NOVEL MAKAN TAHI ; KETIKA MANUSIA LEBIH TAHI DARI TAHI
Penulis :
Adia Puja
Penerbit :
Pen.er.bit
Tebal :
174 Halaman
Tahun Terbit : Bantul, 20 November 2020
Harga : Rp. 65000
Premis
:
Tahi adalah satu-satunya hal yang
tidak bisa ditolelir , sekalipun saat manusia tengah terjebak dipuing
reruntuhan pasca gempa bumi, misalnya. Tetap saja bukan menjadi pilihan
bijaksana untuk memilihnya sebagai makanan.
Bagaimanapun, Tahi itu kotor, bau,
dan menjijikan.
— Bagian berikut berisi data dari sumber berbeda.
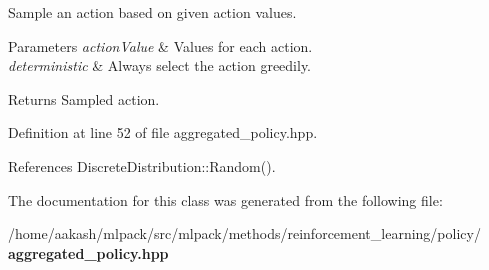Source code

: Sample an action based on given action values. 


\begin{DoxyParams}{Parameters}
{\em action\+Value} & Values for each action. \\
\hline
{\em deterministic} & Always select the action greedily. \\
\hline
\end{DoxyParams}
\begin{DoxyReturn}{Returns}
Sampled action. 
\end{DoxyReturn}


Definition at line 52 of file aggregated\+\_\+policy.\+hpp.



References Discrete\+Distribution\+::\+Random().



The documentation for this class was generated from the following file\+:\begin{DoxyCompactItemize}
\item 
/home/aakash/mlpack/src/mlpack/methods/reinforcement\+\_\+learning/policy/\textbf{ aggregated\+\_\+policy.\+hpp}\end{DoxyCompactItemize}
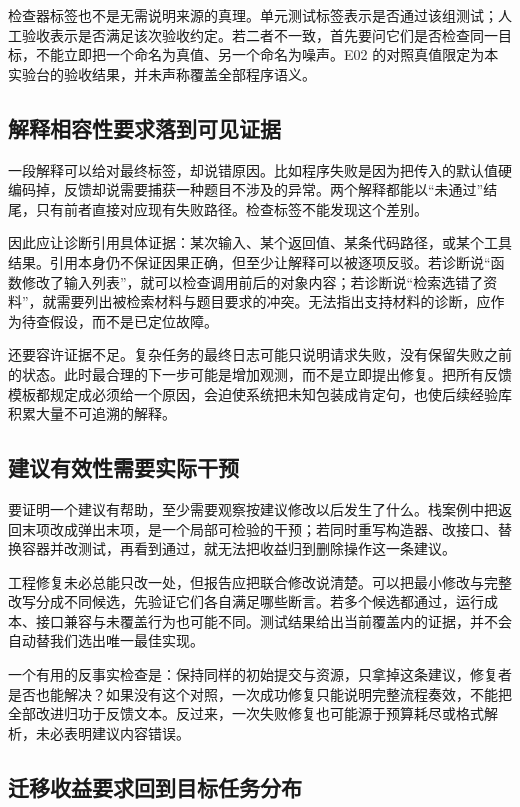 检查器标签也不是无需说明来源的真理。单元测试标签表示是否通过该组测试；人工验收表示是否满足该次验收约定。若二者不一致，首先要问它们是否检查同一目标，不能立即把一个命名为真值、另一个命名为噪声。E02 的对照真值限定为本实验台的验收结果，并未声称覆盖全部程序语义。

\subsection{解释相容性要求落到可见证据}

一段解释可以给对最终标签，却说错原因。比如程序失败是因为把传入的默认值硬编码掉，反馈却说需要捕获一种题目不涉及的异常。两个解释都能以“未通过”结尾，只有前者直接对应现有失败路径。检查标签不能发现这个差别。

因此应让诊断引用具体证据：某次输入、某个返回值、某条代码路径，或某个工具结果。引用本身仍不保证因果正确，但至少让解释可以被逐项反驳。若诊断说“函数修改了输入列表”，就可以检查调用前后的对象内容；若诊断说“检索选错了资料”，就需要列出被检索材料与题目要求的冲突。无法指出支持材料的诊断，应作为待查假设，而不是已定位故障。

还要容许证据不足。复杂任务的最终日志可能只说明请求失败，没有保留失败之前的状态。此时最合理的下一步可能是增加观测，而不是立即提出修复。把所有反馈模板都规定成必须给一个原因，会迫使系统把未知包装成肯定句，也使后续经验库积累大量不可追溯的解释。

\subsection{建议有效性需要实际干预}

要证明一个建议有帮助，至少需要观察按建议修改以后发生了什么。栈案例中把返回末项改成弹出末项，是一个局部可检验的干预；若同时重写构造器、改接口、替换容器并改测试，再看到通过，就无法把收益归到删除操作这一条建议。

工程修复未必总能只改一处，但报告应把联合修改说清楚。可以把最小修改与完整改写分成不同候选，先验证它们各自满足哪些断言。若多个候选都通过，运行成本、接口兼容与未覆盖行为也可能不同。测试结果给出当前覆盖内的证据，并不会自动替我们选出唯一最佳实现。

一个有用的反事实检查是：保持同样的初始提交与资源，只拿掉这条建议，修复者是否也能解决？如果没有这个对照，一次成功修复只能说明完整流程奏效，不能把全部改进归功于反馈文本。反过来，一次失败修复也可能源于预算耗尽或格式解析，未必表明建议内容错误。

\subsection{迁移收益要求回到目标任务分布}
Bila ada manusia yang mau memakannya, sudah bukan rahasia lagi
kalau ternyata dirinya memang dikenal tidak waras.
Namun bagaimana jadinya bila sebuah
kampung, di pesisir pulau terpencil justru menjadikan tahi sebagai makanan
pokok mereka?
Eeewh... Masa sih?
Kesan Pembaca :
Tidak bisa dipungkiri bahwa selain
karena mengenal karya sebelumnya, alasan gue membeli buku ini tak lain karena
judulnya yang diluar nalar. Makan Tahi menjadi terasa begitu misterius
sekaligus mengundang rasa penasaran. Apakah memang tentang seorang manusia yang
hobi makan tahi, atau hanya sebuah istilah bahan baku makanan yang saking murah
dan tidak berharganya, lantas dinamakan sebagai Tahi. Dan untuk mencari tahu
jawabannya, Rp. 65.000 langsung mengantarkan gue pada setiap lembar kisahnya.
Merupakan anak bungsu Adia Puja.
Makan Tahi bakal menyeret pembaca pada kisah fiksi setengah nyata tentang Indonesia
yang ternyata masih memiliki banyak daerah yang belum terjamah aliran listrik, serta
apapun yang sekiranya berkaitan dengan fasilitas dari Negara.
Jangankan fasilitas, hak sederhana
yang seharusnya mereka mampu reguk dari alam saja malah diambil oleh oknum
–yang katanya- pemerintah itu. Bajingan !
Buku ini mulanya membawa gue pada
ekspektasi tinggi, mengingat karakternya begitu dekat dengan apa yang selama
ini gue pelajari.
Seorang wartawan diutus oleh
atasannya untuk meliput sebuah kampung di pelosok. Yang terbayang dalam benak
gue. Oh, ini pasti serupa liputan khusus (Indonesiaku) atau semacam rubrik feature.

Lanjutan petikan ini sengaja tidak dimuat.